TASK DESCRIPTION
Within the entries below, find each line containing the word "當用戶提出問題時" and copy it.

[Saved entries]
___
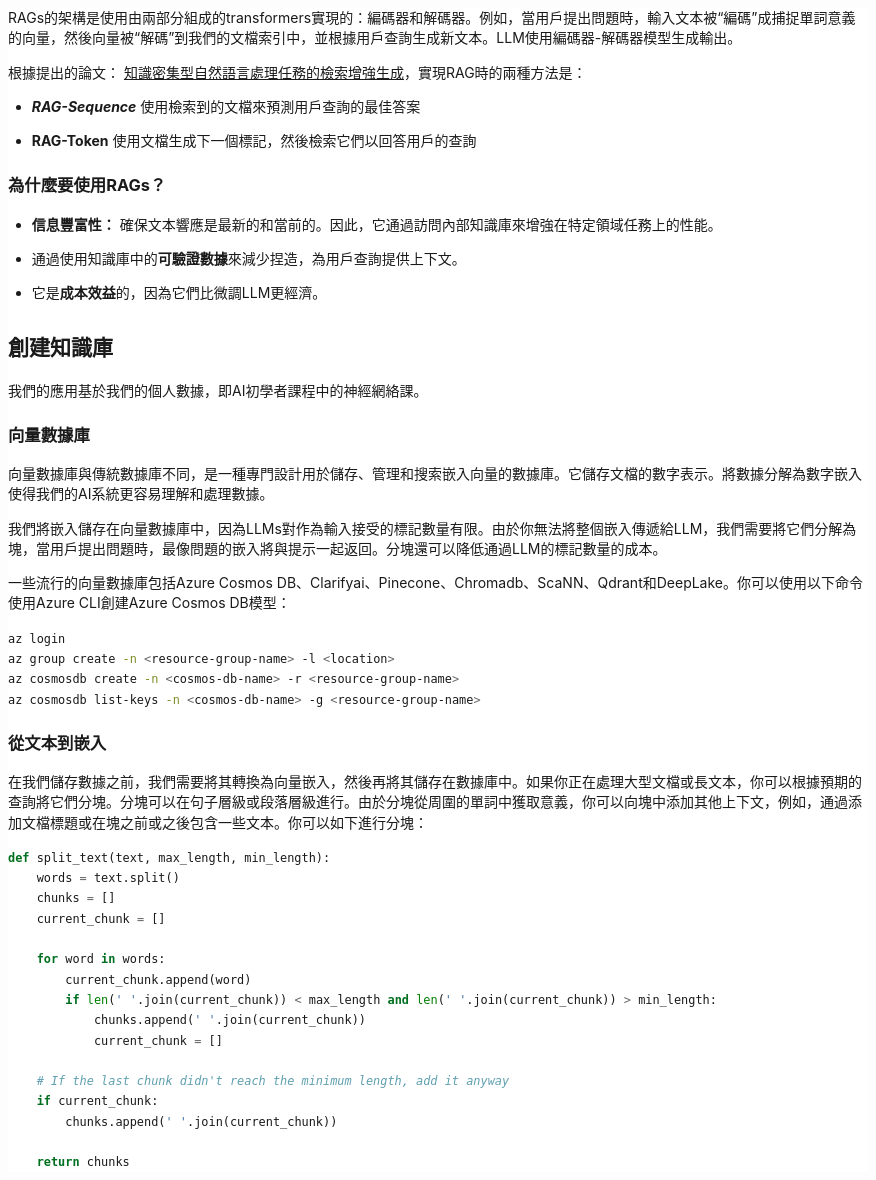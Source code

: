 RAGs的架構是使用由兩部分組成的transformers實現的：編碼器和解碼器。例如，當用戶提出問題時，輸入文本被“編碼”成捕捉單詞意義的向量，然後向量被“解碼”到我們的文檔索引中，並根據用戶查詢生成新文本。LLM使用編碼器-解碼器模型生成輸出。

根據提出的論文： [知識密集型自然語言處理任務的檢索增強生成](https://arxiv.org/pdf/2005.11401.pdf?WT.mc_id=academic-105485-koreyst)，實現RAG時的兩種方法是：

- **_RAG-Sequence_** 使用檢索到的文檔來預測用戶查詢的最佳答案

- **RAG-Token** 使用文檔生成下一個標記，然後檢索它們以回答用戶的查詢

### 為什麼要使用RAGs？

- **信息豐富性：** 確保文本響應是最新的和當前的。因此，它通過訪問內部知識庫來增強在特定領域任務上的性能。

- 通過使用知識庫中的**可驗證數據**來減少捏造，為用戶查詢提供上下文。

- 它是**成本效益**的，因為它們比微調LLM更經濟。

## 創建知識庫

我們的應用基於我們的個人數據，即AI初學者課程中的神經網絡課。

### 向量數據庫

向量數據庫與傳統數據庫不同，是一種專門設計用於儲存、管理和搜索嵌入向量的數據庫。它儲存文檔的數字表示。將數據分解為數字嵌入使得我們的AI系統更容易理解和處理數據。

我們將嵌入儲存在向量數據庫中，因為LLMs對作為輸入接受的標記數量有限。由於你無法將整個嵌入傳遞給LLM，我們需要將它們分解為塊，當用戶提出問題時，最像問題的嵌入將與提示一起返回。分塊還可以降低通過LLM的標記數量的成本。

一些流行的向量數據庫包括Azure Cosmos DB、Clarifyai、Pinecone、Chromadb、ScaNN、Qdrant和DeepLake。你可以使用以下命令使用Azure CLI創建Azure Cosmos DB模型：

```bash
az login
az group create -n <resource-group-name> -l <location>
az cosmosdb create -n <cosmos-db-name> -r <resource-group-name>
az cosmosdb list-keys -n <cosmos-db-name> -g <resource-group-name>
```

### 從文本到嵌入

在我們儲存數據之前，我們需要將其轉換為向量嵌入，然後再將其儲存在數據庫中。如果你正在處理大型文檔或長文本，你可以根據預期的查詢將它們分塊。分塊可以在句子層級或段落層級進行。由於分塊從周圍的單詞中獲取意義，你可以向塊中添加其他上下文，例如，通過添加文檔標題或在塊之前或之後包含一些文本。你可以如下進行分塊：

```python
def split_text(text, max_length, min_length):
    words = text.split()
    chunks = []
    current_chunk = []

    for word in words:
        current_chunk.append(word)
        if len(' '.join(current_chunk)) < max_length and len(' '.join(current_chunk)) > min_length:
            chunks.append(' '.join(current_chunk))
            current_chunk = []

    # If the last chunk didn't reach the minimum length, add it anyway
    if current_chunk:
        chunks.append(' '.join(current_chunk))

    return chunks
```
___
RESPONSE BOX
: RAGs的架構是使用由兩部分組成的transformers實現的：編碼器和解碼器。例如，當用戶提出問題時，輸入文本被“編碼”成捕捉單詞意義的向量，然後向量被“解碼”到我們的文檔索引中，並根據用戶查詢生成新文本。LLM使用編碼器-解碼器模型生成輸出。
我們將嵌入儲存在向量數據庫中，因為LLMs對作為輸入接受的標記數量有限。由於你無法將整個嵌入傳遞給LLM，我們需要將它們分解為塊，當用戶提出問題時，最像問題的嵌入將與提示一起返回。分塊還可以降低通過LLM的標記數量的成本。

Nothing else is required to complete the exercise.